## Records provided
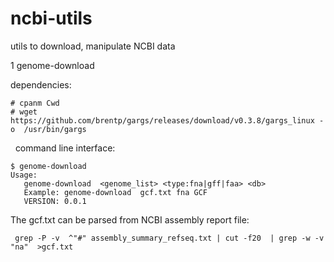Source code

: # ncbi-utils
utils to download, manipulate NCBI data

1 genome-download

dependencies:
    
    # cpanm Cwd
    # wget https://github.com/brentp/gargs/releases/download/v0.3.8/gargs_linux -o  /usr/bin/gargs
   
command line interface:
    
    $ genome-download
    Usage:
       genome-download  <genome_list> <type:fna|gff|faa> <db>
       Example: genome-download  gcf.txt fna GCF
       VERSION: 0.0.1

The gcf.txt can be parsed from NCBI assembly report file:
    
     grep -P -v  ^"#" assembly_summary_refseq.txt | cut -f20  | grep -w -v  "na"  >gcf.txt
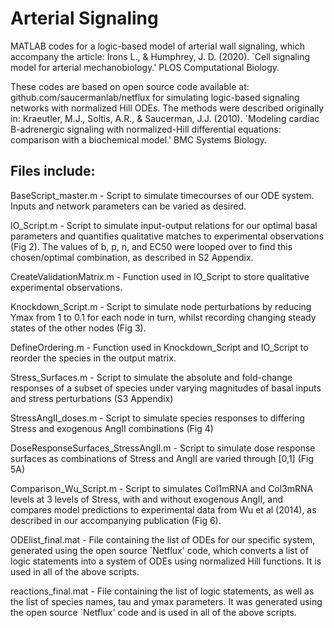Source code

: # Arterial Signaling
MATLAB codes for a logic-based model of arterial wall signaling, which accompany the article:  Irons L., &amp; Humphrey, J. D. (2020). `Cell signaling model for arterial mechanobiology.' PLOS Computational Biology.

These codes are based on open source code available at: 
       github.com/saucermanlab/netflux
for simulating logic-based signaling networks with normalized Hill ODEs. The methods were described originally in: 
       Kraeutler, M.J., Soltis, A.R., & Saucerman, J.J. (2010). `Modeling cardiac B-adrenergic signaling with normalized-Hill differential equations: comparison with a biochemical model.' BMC Systems Biology.

## Files include:

BaseScript_master.m - Script to simulate timecourses of our ODE system. Inputs and network parameters can be varied as desired. 

IO_Script.m - Script to simulate input-output relations for our optimal basal parameters and quantifies qualitative matches to experimental observations (Fig 2). The values of b, p, n, and EC50 were looped over to find this chosen/optimal combination, as described in S2 Appendix. 

CreateValidationMatrix.m - Function used in IO_Script to store qualitative experimental observations.

Knockdown_Script.m - Script to simulate node perturbations by reducing Ymax from 1 to 0.1 for each node in turn, whilst recording changing steady states of the other nodes (Fig 3).

DefineOrdering.m - Function used in Knockdown_Script and IO_Script to reorder the species in the output matrix.

Stress_Surfaces.m - Script to simulate the absolute and fold-change responses of a subset of species under varying magnitudes of basal inputs and stress perturbations (S3 Appendix)

StressAngII_doses.m - Script to simulate species responses to differing Stress and exogenous AngII combinations (Fig 4)

DoseResponseSurfaces_StressAngII.m - Script to simulate dose response surfaces as combinations of Stress and AngII are varied through [0,1] (Fig 5A)

Comparison_Wu_Script.m - Script to simulates Col1mRNA and Col3mRNA levels at 3 levels of Stress, with and without exogenous AngII, and compares model predictions to experimental data from Wu et al (2014), as described in our accompanying publication (Fig 6).

ODElist_final.mat - File containing the list of ODEs for our specific system, generated using the open source `Netflux' code, which converts a list of logic statements into a system of ODEs using normalized Hill functions. It is used in all of the above scripts.

reactions_final.mat - File containing the list of logic statements, as well as the list of species names, tau and ymax parameters. It was generated using the open source `Netflux' code and is used in all of the above scripts.

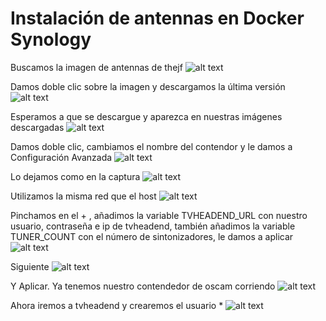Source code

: # <b>Instalación de antennas en Docker Synology </B>

Buscamos la imagen de antennas de thejf
![alt text](https://raw.githubusercontent.com/davidmuma/Docker_dobleM/master/Images/a2.jpg)

Damos doble clic sobre la imagen y descargamos la última versión
![alt text](https://raw.githubusercontent.com/davidmuma/Docker_dobleM/master/Images/a3.jpg)

Esperamos a que se descargue y aparezca en nuestras imágenes descargadas
![alt text](https://raw.githubusercontent.com/davidmuma/Docker_dobleM/master/Images/a4.jpg)

Damos doble clic, cambiamos el nombre del contendor y le damos a Configuración Avanzada
![alt text](https://raw.githubusercontent.com/davidmuma/Docker_dobleM/master/Images/a5.jpg)

Lo dejamos como en la captura
![alt text](https://raw.githubusercontent.com/davidmuma/Docker_dobleM/master/Images/a6.jpg)

Utilizamos la misma red que el host
![alt text](https://raw.githubusercontent.com/davidmuma/Docker_dobleM/master/Images/a7.jpg)

Pinchamos en el + , añadimos la variable TVHEADEND_URL con nuestro usuario, contraseña e ip de tvheadend, también añadimos la variable TUNER_COUNT con el número de sintonizadores, le damos a aplicar
![alt text](https://raw.githubusercontent.com/davidmuma/Docker_dobleM/master/Images/a8.jpg)

Siguiente
![alt text](https://raw.githubusercontent.com/davidmuma/Docker_dobleM/master/Images/a9.jpg)

Y Aplicar. Ya tenemos nuestro contendedor de oscam corriendo
![alt text](https://raw.githubusercontent.com/davidmuma/Docker_dobleM/master/Images/a10.jpg)

Ahora iremos a tvheadend y crearemos el usuario *
![alt text](https://raw.githubusercontent.com/davidmuma/Docker_dobleM/master/Images/a11.jpg)
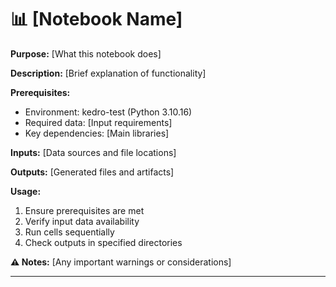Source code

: # 📊 [Notebook Name]

**Purpose:** [What this notebook does]

**Description:** [Brief explanation of functionality]

**Prerequisites:**
- Environment: kedro-test (Python 3.10.16)
- Required data: [Input requirements]
- Key dependencies: [Main libraries]

**Inputs:** [Data sources and file locations]

**Outputs:** [Generated files and artifacts]

**Usage:**
1. Ensure prerequisites are met
2. Verify input data availability
3. Run cells sequentially
4. Check outputs in specified directories

**⚠️ Notes:** [Any important warnings or considerations]

--- 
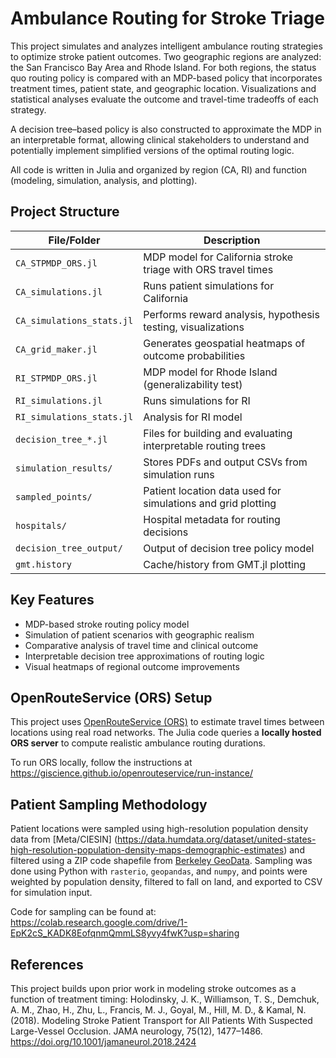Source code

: # Ambulance Routing for Stroke Triage

This project simulates and analyzes intelligent ambulance routing strategies to optimize stroke patient outcomes. Two
geographic regions are analyzed: the San Francisco Bay Area and Rhode Island. For both regions, the status quo 
routing policy is compared with an MDP-based policy that incorporates treatment times, patient state, and geographic 
location. Visualizations and statistical analyses evaluate the outcome and travel-time tradeoffs of each strategy.

A decision tree–based policy is also constructed to approximate the MDP in an interpretable format, allowing clinical 
stakeholders to understand and potentially implement simplified versions of the optimal routing logic.

All code is written in Julia and organized by region (CA, RI) and function (modeling, simulation, analysis, and plotting).

## Project Structure

| File/Folder                  | Description |
|-----------------------------|-------------|
| `CA_STPMDP_ORS.jl`          | MDP model for California stroke triage with ORS travel times |
| `CA_simulations.jl`         | Runs patient simulations for California |
| `CA_simulations_stats.jl`   | Performs reward analysis, hypothesis testing, visualizations |
| `CA_grid_maker.jl`          | Generates geospatial heatmaps of outcome probabilities |
| `RI_STPMDP_ORS.jl`          | MDP model for Rhode Island (generalizability test) |
| `RI_simulations.jl`         | Runs simulations for RI |
| `RI_simulations_stats.jl`   | Analysis for RI model |
| `decision_tree_*.jl`        | Files for building and evaluating interpretable routing trees |
| `simulation_results/`       | Stores PDFs and output CSVs from simulation runs |
| `sampled_points/`           | Patient location data used for simulations and grid plotting |
| `hospitals/`                | Hospital metadata for routing decisions |
| `decision_tree_output/`     | Output of decision tree policy model |
| `gmt.history`               | Cache/history from GMT.jl plotting

## Key Features

- MDP-based stroke routing policy model
- Simulation of patient scenarios with geographic realism
- Comparative analysis of travel time and clinical outcome
- Interpretable decision tree approximations of routing logic
- Visual heatmaps of regional outcome improvements

## OpenRouteService (ORS) Setup

This project uses [OpenRouteService (ORS)](https://openrouteservice.org/) to estimate travel times between locations using
real road networks. The Julia code queries a **locally hosted ORS server** to compute realistic ambulance routing durations.

To run ORS locally, follow the instructions at https://giscience.github.io/openrouteservice/run-instance/

## Patient Sampling Methodology

Patient locations were sampled using high-resolution population density data from [Meta/CIESIN]
(https://data.humdata.org/dataset/united-states-high-resolution-population-density-maps-demographic-estimates) 
and filtered using a ZIP code shapefile from [Berkeley GeoData](https://geodata.lib.berkeley.edu/catalog/ark28722-s7888q). 
Sampling was done using Python with `rasterio`, `geopandas`, and `numpy`, and points were weighted by population density, 
filtered to fall on land, and exported to CSV for simulation input.

Code for sampling can be found at: https://colab.research.google.com/drive/1-EpK2cS_KADK8EofqnmQmmLS8yvy4fwK?usp=sharing

##  References
This project builds upon prior work in modeling stroke outcomes as a function of treatment timing:
Holodinsky, J. K., Williamson, T. S., Demchuk, A. M., Zhao, H., Zhu, L., Francis, M. J., Goyal, M., Hill, M. D., & Kamal, N. (2018). Modeling Stroke Patient Transport for All Patients With Suspected Large-Vessel Occlusion. JAMA neurology, 75(12), 1477–1486. https://doi.org/10.1001/jamaneurol.2018.2424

## Work request
Please give an exact copy of the lines above, beginning with the line containing "All code is" and running through the line containing "simulation runs |", and of no other lines.

## Exercise solution
All code is written in Julia and organized by region (CA, RI) and function (modeling, simulation, analysis, and plotting).

## Project Structure

| File/Folder                  | Description |
|-----------------------------|-------------|
| `CA_STPMDP_ORS.jl`          | MDP model for California stroke triage with ORS travel times |
| `CA_simulations.jl`         | Runs patient simulations for California |
| `CA_simulations_stats.jl`   | Performs reward analysis, hypothesis testing, visualizations |
| `CA_grid_maker.jl`          | Generates geospatial heatmaps of outcome probabilities |
| `RI_STPMDP_ORS.jl`          | MDP model for Rhode Island (generalizability test) |
| `RI_simulations.jl`         | Runs simulations for RI |
| `RI_simulations_stats.jl`   | Analysis for RI model |
| `decision_tree_*.jl`        | Files for building and evaluating interpretable routing trees |
| `simulation_results/`       | Stores PDFs and output CSVs from simulation runs |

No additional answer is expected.